In [7]:
import pandas as pd
import numpy as np
import os

# Set options to display all rows and columns without truncation.
pd.options.display.max_rows = None
pd.options.display.max_columns = None

MAIN_DATA_FILE = 'C:/Users/511232/Desktop/DSS/MERGING GOOGLESHEETS QUESTIONNAIRES/codes/arabic_questionnaires.xlsx'
CRITERIA_FILE = 'C:/Users/511232/Desktop/DSS/MERGING GOOGLESHEETS QUESTIONNAIRES/codes/criterias.xlsx'

In [2]:
def create_criteria_dict(criteria_df, key_language='arabic'):
    """
    Creates a dictionary mapping indicator names to their availability criteria.
    """
    if key_language.lower() == 'english':
        key_col = 'Indicator_En'
    elif key_language.lower() == 'arabic':
        key_col = 'Indicator_Ar'
    else:
        raise ValueError("key_language must be 'english' or 'arabic'")
    criteria_df.dropna(subset=[key_col], inplace=True)
    return pd.Series(criteria_df.criteria.values, index=criteria_df[key_col]).to_dict()
    """
    Calculates availability for each group, returning a collapsed Series (one result per group).
    This function checks if data points for an indicator are present consistently across defined time windows.
    
    Example of the process for a single indicator group:
    1. indicator_name = group.name[...]
       This line just gets the name of the indicator we are working on.
       indicator_name = "Literacy rate"

    2. criteria = criteria_dict.get(indicator_name, 1)
       This looks up the "Literacy rate" in our criteria dictionary and finds its requirement.
       criteria = 2 (meaning we need at least 2 data points per 5-year window)

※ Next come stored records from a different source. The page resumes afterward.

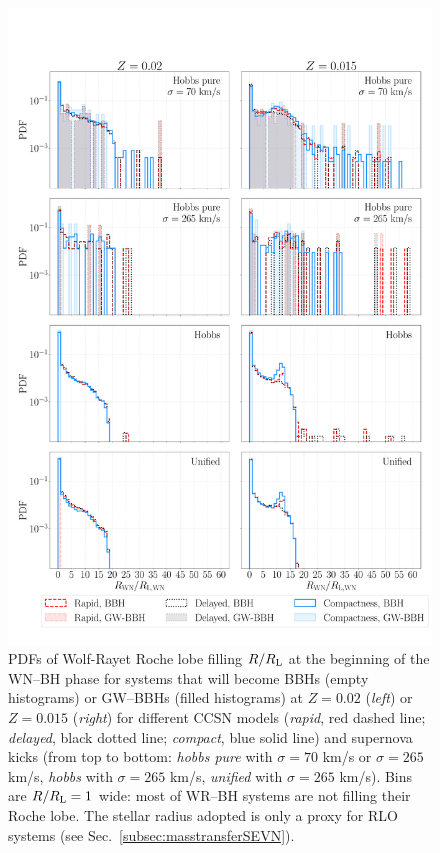 \documentclass[a4paper,titlepage]{book}     	%
\begin{document}
\begin{appendices}
\begin{figure}
	\centering
	\includegraphics[width=\textwidth]{./images/WRBH-RLfillWRnonpureHe.pdf}	
	\caption{PDFs of Wolf-Rayet Roche lobe filling $R/R_{\rm L}$ at the beginning of the WN--BH phase for systems that will become BBHs (empty histograms) or GW--BBHs (filled histograms) at $Z=0.02$ (\emph{left}) or $Z=0.015$ (\emph{right}) for different CCSN models (\emph{rapid}, red dashed line; \emph{delayed}, black dotted line; \emph{compact}, blue solid line) and supernova kicks (from top to bottom: \emph{hobbs pure} with $\sigma = 70$ km/s or $\sigma = 265$ km/s, \emph{hobbs} with $\sigma = 265$ km/s, \emph{unified} with $\sigma = 265$ km/s). Bins are $R/R_{\rm L} = 1$ wide: most of WR--BH systems are not filling their Roche lobe. The stellar radius adopted is only a proxy for RLO systems (see Sec.\ \ref{subsec:masstransferSEVN}).}\label{fig:resultsWRBH-RLfillnonpureHe}
\end{figure}


\end{appendices}
\end{document}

    3. binned_years = pd.cut(...)
       This is the categorization step. It takes our list of years and puts each one into a 5-year "bucket".
       2011 -> [2010, 2015), 2012 -> [2010, 2015)
       2016 -> [2015, 2020), 2018 -> [2015, 2020)
       2021 -> [2020, 2025), 2022 -> [2020, 2025), 2023 -> [2020, 2025)

    4. window_counts = binned_years.value_counts()
       This step counts how many data points landed in each bucket.
       [2010, 2015): 2
       [2015, 2020): 2
       [2020, 2025): 3

    5. windows_with_sufficient_data = window_counts[window_counts >= criteria]
       This is a filter. It keeps only buckets where the count meets our criteria (>= 2).
       [2010, 2015): Kept (because 2 >= 2)
       [2015, 2020): Kept (because 2 >= 2)
       [2020, 2025): Kept (because 3 >= 2)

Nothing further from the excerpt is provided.